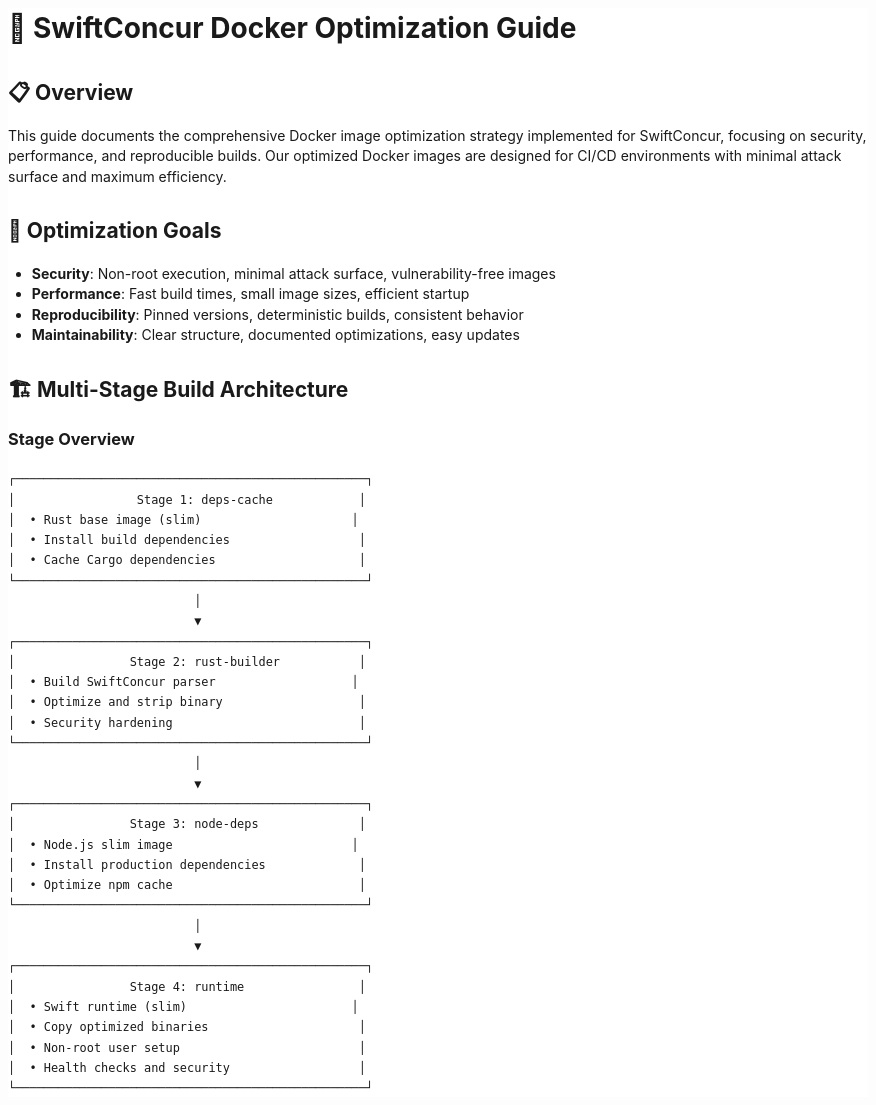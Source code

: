 # 🐳 SwiftConcur Docker Optimization Guide

## 📋 Overview

This guide documents the comprehensive Docker image optimization strategy implemented for SwiftConcur, focusing on security, performance, and reproducible builds. Our optimized Docker images are designed for CI/CD environments with minimal attack surface and maximum efficiency.

## 🎯 Optimization Goals

- **Security**: Non-root execution, minimal attack surface, vulnerability-free images
- **Performance**: Fast build times, small image sizes, efficient startup
- **Reproducibility**: Pinned versions, deterministic builds, consistent behavior
- **Maintainability**: Clear structure, documented optimizations, easy updates

## 🏗️ Multi-Stage Build Architecture

### Stage Overview

```dockerfile
┌─────────────────────────────────────────────────┐
│                 Stage 1: deps-cache            │
│  • Rust base image (slim)                     │
│  • Install build dependencies                  │
│  • Cache Cargo dependencies                    │
└─────────────────────────────────────────────────┘
                          │
                          ▼
┌─────────────────────────────────────────────────┐
│                Stage 2: rust-builder           │
│  • Build SwiftConcur parser                   │
│  • Optimize and strip binary                   │
│  • Security hardening                          │
└─────────────────────────────────────────────────┘
                          │
                          ▼
┌─────────────────────────────────────────────────┐
│                Stage 3: node-deps              │
│  • Node.js slim image                         │
│  • Install production dependencies             │
│  • Optimize npm cache                          │
└─────────────────────────────────────────────────┘
                          │
                          ▼
┌─────────────────────────────────────────────────┐
│                Stage 4: runtime                │
│  • Swift runtime (slim)                       │
│  • Copy optimized binaries                     │
│  • Non-root user setup                         │
│  • Health checks and security                  │
└─────────────────────────────────────────────────┘
```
-.-.-
Your goal: Please write out all the data again word for word, but not the pictures.

Exercise solution:
Source code

: # 🐳 SwiftConcur Docker Optimization Guide

## 📋 Overview

This guide documents the comprehensive Docker image optimization strategy implemented for SwiftConcur, focusing on security, performance, and reproducible builds. Our optimized Docker images are designed for CI/CD environments with minimal attack surface and maximum efficiency.

## 🎯 Optimization Goals

- **Security**: Non-root execution, minimal attack surface, vulnerability-free images
- **Performance**: Fast build times, small image sizes, efficient startup
- **Reproducibility**: Pinned versions, deterministic builds, consistent behavior
- **Maintainability**: Clear structure, documented optimizations, easy updates

## 🏗️ Multi-Stage Build Architecture

### Stage Overview

```dockerfile
┌─────────────────────────────────────────────────┐
│                 Stage 1: deps-cache            │
│  • Rust base image (slim)                     │
│  • Install build dependencies                  │
│  • Cache Cargo dependencies                    │
└─────────────────────────────────────────────────┘
                          │
                          ▼
┌─────────────────────────────────────────────────┐
│                Stage 2: rust-builder           │
│  • Build SwiftConcur parser                   │
│  • Optimize and strip binary                   │
│  • Security hardening                          │
└─────────────────────────────────────────────────┘
                          │
                          ▼
┌─────────────────────────────────────────────────┐
│                Stage 3: node-deps              │
│  • Node.js slim image                         │
│  • Install production dependencies             │
│  • Optimize npm cache                          │
└─────────────────────────────────────────────────┘
                          │
                          ▼
┌─────────────────────────────────────────────────┐
│                Stage 4: runtime                │
│  • Swift runtime (slim)                       │
│  • Copy optimized binaries                     │
│  • Non-root user setup                         │
│  • Health checks and security                  │
└─────────────────────────────────────────────────┘
```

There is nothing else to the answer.